::: Recorded data

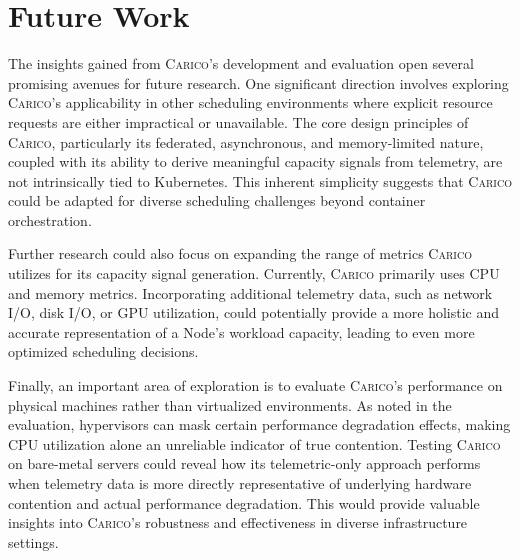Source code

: 
\section{Future Work}
The insights gained from \textsc{Carico}'s development and evaluation open several
promising avenues for future research. One significant direction involves
exploring \textsc{Carico}'s applicability in other scheduling environments where explicit
resource requests are either impractical or unavailable. The core design
principles of \textsc{Carico}, particularly its federated, asynchronous, and
memory-limited nature, coupled with its ability to derive meaningful capacity
signals from telemetry, are not intrinsically tied to Kubernetes. This inherent
simplicity suggests that \textsc{Carico} could be adapted for diverse scheduling
challenges beyond container orchestration.

Further research could also focus on expanding the range of metrics \textsc{Carico}
utilizes for its capacity signal generation. Currently, \textsc{Carico} primarily uses
CPU and memory metrics. Incorporating additional telemetry data, such as network
I/O, disk I/O, or GPU utilization, could potentially provide a more holistic and
accurate representation of a Node's workload capacity, leading to even more
optimized scheduling decisions.

Finally, an important area of exploration is to evaluate \textsc{Carico}'s performance on
physical machines rather than virtualized environments. As noted in the
evaluation, hypervisors can mask certain performance degradation effects, making
CPU utilization alone an unreliable indicator of true contention. Testing \textsc{Carico}
on bare-metal servers could reveal how its telemetric-only approach performs
when telemetry data is more directly representative of underlying hardware
contention and actual performance degradation. This would provide valuable
insights into \textsc{Carico}'s robustness and effectiveness in diverse infrastructure
settings.

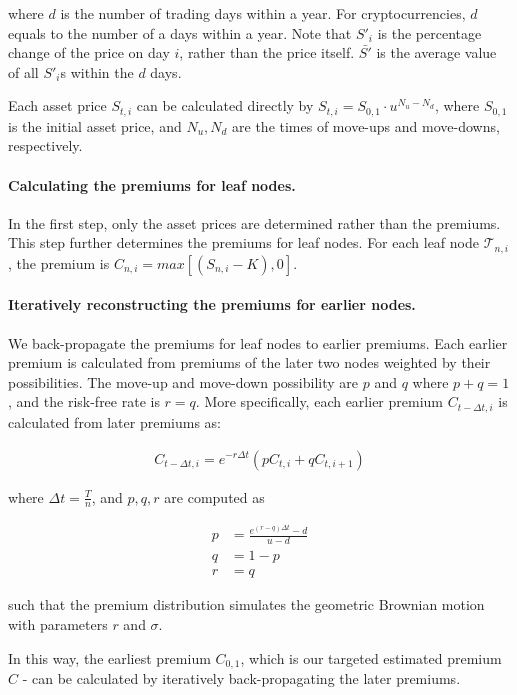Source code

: where $d$ is the number of trading days within a year.
For cryptocurrencies, $d$ equals to the number of a days within a year.
Note that $S'_i$ is the percentage change of the price on day $i$, rather than the price itself.
$\bar{S'}$ is the average value of all $S'_i$s within the $d$ days. 

Each asset price $S_{t, i}$ can be calculated directly by $S_{t, i} = S_{0, 1} \cdot u^{N_u - N_d}$, where $S_{0, 1}$ is the initial asset price, and $N_u, N_d$ are the times of move-ups and move-downs, respectively.

\paragraph{Calculating the premiums for leaf nodes.}
In the first step, only the asset prices are determined rather than the premiums.
This step further determines the premiums for leaf nodes.
For each leaf node $\mathcal{T}_{n, i}$, the premium is $C_{n, i} = max[(S_{n, i} - K), 0]$.

\paragraph{Iteratively reconstructing the premiums for earlier nodes.}
We back-propagate the premiums for leaf nodes to earlier premiums.
Each earlier premium is calculated from premiums of the later two nodes weighted by their possibilities.
The move-up and move-down possibility are $p$ and $q$ where $p + q = 1$, and the risk-free rate is $r = q$.
More specifically, each earlier premium $C_{t - \Delta t, i}$ is calculated from later premiums as:

\begin{align}
C_{t - \Delta t, i} = e^{-r \Delta t} (p C_{t, i} + q C_{t, i+1})
\end{align}

where $\Delta t = \frac{T}{n}$, and $p, q, r$ are computed as

\begin{align} 
p &= \frac{e^{(r-q)\Delta t} - d}{u - d}\\
q &= 1 - p\\
r &= q
\end{align}

such that the premium distribution simulates the geometric Brownian motion~\cite{karatzas1998brownian} with parameters $r$ and $\sigma$.

In this way, the earliest premium $C_{0, 1}$, which is our targeted estimated premium $C$ - can be calculated by iteratively back-propagating the later premiums.

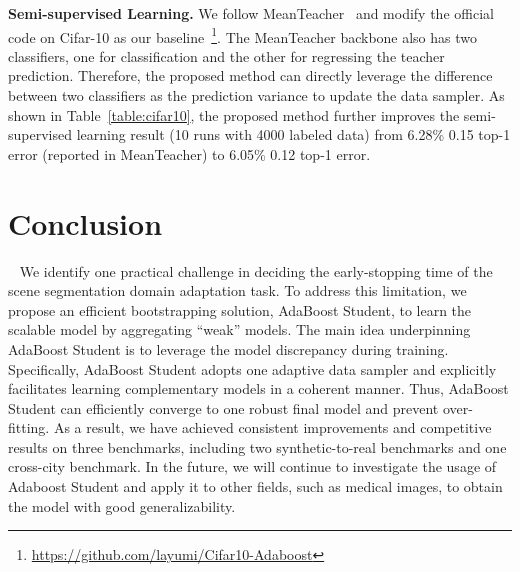 \documentclass[journal]{IEEEtran}
\begin{document}
\noindent\textbf{Semi-supervised Learning.} We follow MeanTeacher~\cite{tarvainen2017mean} and modify the official code on Cifar-10 as our baseline~\footnote{\url{https://github.com/layumi/Cifar10-Adaboost}}. The MeanTeacher backbone also has two classifiers, one for classification and the other for regressing the teacher prediction. Therefore, the proposed method can directly leverage the difference between two classifiers as the prediction variance to update the data sampler. As shown in Table~\ref{table:cifar10}, the proposed method further improves the semi-supervised learning result (10 runs with 4000 labeled data) from 6.28\%  0.15 top-1 error (reported in MeanTeacher) to 6.05\%  0.12 top-1 error. 

\section{Conclusion}~\label{sec:conclusion}
We identify one practical challenge in deciding the early-stopping time of the scene segmentation domain adaptation task. 
To address this limitation, we propose an efficient bootstrapping solution, AdaBoost Student, to learn the scalable model by aggregating ``weak'' models. 
The main idea underpinning AdaBoost Student is to leverage the model discrepancy during training. Specifically, AdaBoost Student adopts one adaptive data sampler and explicitly facilitates learning complementary models in a coherent manner. Thus, AdaBoost Student can efficiently converge to one robust final model and prevent over-fitting. 
As a result, we have achieved consistent improvements and competitive results on three benchmarks, including two synthetic-to-real benchmarks and one cross-city benchmark. In the future, we will continue to investigate the usage of Adaboost Student and apply it to other fields, such as medical images, to obtain the model with good generalizability.




\end{document}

::::::

■ Instructions to follow
A word-for-word copy of the entries above is what is needed, without any images.

■ Result of this task
Source code

: 
\section{Future Work}
The insights gained from \textsc{Carico}'s development and evaluation open several
promising avenues for future research. One significant direction involves
exploring \textsc{Carico}'s applicability in other scheduling environments where explicit
resource requests are either impractical or unavailable. The core design
principles of \textsc{Carico}, particularly its federated, asynchronous, and
memory-limited nature, coupled with its ability to derive meaningful capacity
signals from telemetry, are not intrinsically tied to Kubernetes. This inherent
simplicity suggests that \textsc{Carico} could be adapted for diverse scheduling
challenges beyond container orchestration.

Further research could also focus on expanding the range of metrics \textsc{Carico}
utilizes for its capacity signal generation. Currently, \textsc{Carico} primarily uses
CPU and memory metrics. Incorporating additional telemetry data, such as network
I/O, disk I/O, or GPU utilization, could potentially provide a more holistic and
accurate representation of a Node's workload capacity, leading to even more
optimized scheduling decisions.

Finally, an important area of exploration is to evaluate \textsc{Carico}'s performance on
physical machines rather than virtualized environments. As noted in the
evaluation, hypervisors can mask certain performance degradation effects, making
CPU utilization alone an unreliable indicator of true contention. Testing \textsc{Carico}
on bare-metal servers could reveal how its telemetric-only approach performs
when telemetry data is more directly representative of underlying hardware
contention and actual performance degradation. This would provide valuable
insights into \textsc{Carico}'s robustness and effectiveness in diverse infrastructure
settings.

Source code

: where $d$ is the number of trading days within a year.
For cryptocurrencies, $d$ equals to the number of a days within a year.
Note that $S'_i$ is the percentage change of the price on day $i$, rather than the price itself.
$\bar{S'}$ is the average value of all $S'_i$s within the $d$ days. 

Each asset price $S_{t, i}$ can be calculated directly by $S_{t, i} = S_{0, 1} \cdot u^{N_u - N_d}$, where $S_{0, 1}$ is the initial asset price, and $N_u, N_d$ are the times of move-ups and move-downs, respectively.

\paragraph{Calculating the premiums for leaf nodes.}
In the first step, only the asset prices are determined rather than the premiums.
This step further determines the premiums for leaf nodes.
For each leaf node $\mathcal{T}_{n, i}$, the premium is $C_{n, i} = max[(S_{n, i} - K), 0]$.

\paragraph{Iteratively reconstructing the premiums for earlier nodes.}
We back-propagate the premiums for leaf nodes to earlier premiums.
Each earlier premium is calculated from premiums of the later two nodes weighted by their possibilities.
The move-up and move-down possibility are $p$ and $q$ where $p + q = 1$, and the risk-free rate is $r = q$.
More specifically, each earlier premium $C_{t - \Delta t, i}$ is calculated from later premiums as:

\begin{align}
C_{t - \Delta t, i} = e^{-r \Delta t} (p C_{t, i} + q C_{t, i+1})
\end{align}

where $\Delta t = \frac{T}{n}$, and $p, q, r$ are computed as

\begin{align} 
p &= \frac{e^{(r-q)\Delta t} - d}{u - d}\\
q &= 1 - p\\
r &= q
\end{align}

such that the premium distribution simulates the geometric Brownian motion~\cite{karatzas1998brownian} with parameters $r$ and $\sigma$.

In this way, the earliest premium $C_{0, 1}$, which is our targeted estimated premium $C$ - can be calculated by iteratively back-propagating the later premiums.

 \documentclass[journal]{IEEEtran}
\begin{document}
\noindent\textbf{Semi-supervised Learning.} We follow MeanTeacher~\cite{tarvainen2017mean} and modify the official code on Cifar-10 as our baseline~\footnote{\url{https://github.com/layumi/Cifar10-Adaboost}}. The MeanTeacher backbone also has two classifiers, one for classification and the other for regressing the teacher prediction. Therefore, the proposed method can directly leverage the difference between two classifiers as the prediction variance to update the data sampler. As shown in Table~\ref{table:cifar10}, the proposed method further improves the semi-supervised learning result (10 runs with 4000 labeled data) from 6.28\%  0.15 top-1 error (reported in MeanTeacher) to 6.05\%  0.12 top-1 error. 

\section{Conclusion}~\label{sec:conclusion}
We identify one practical challenge in deciding the early-stopping time of the scene segmentation domain adaptation task. 
To address this limitation, we propose an efficient bootstrapping solution, AdaBoost Student, to learn the scalable model by aggregating ``weak'' models. 
The main idea underpinning AdaBoost Student is to leverage the model discrepancy during training. Specifically, AdaBoost Student adopts one adaptive data sampler and explicitly facilitates learning complementary models in a coherent manner. Thus, AdaBoost Student can efficiently converge to one robust final model and prevent over-fitting. 
As a result, we have achieved consistent improvements and competitive results on three benchmarks, including two synthetic-to-real benchmarks and one cross-city benchmark. In the future, we will continue to investigate the usage of Adaboost Student and apply it to other fields, such as medical images, to obtain the model with good generalizability.




\end{document}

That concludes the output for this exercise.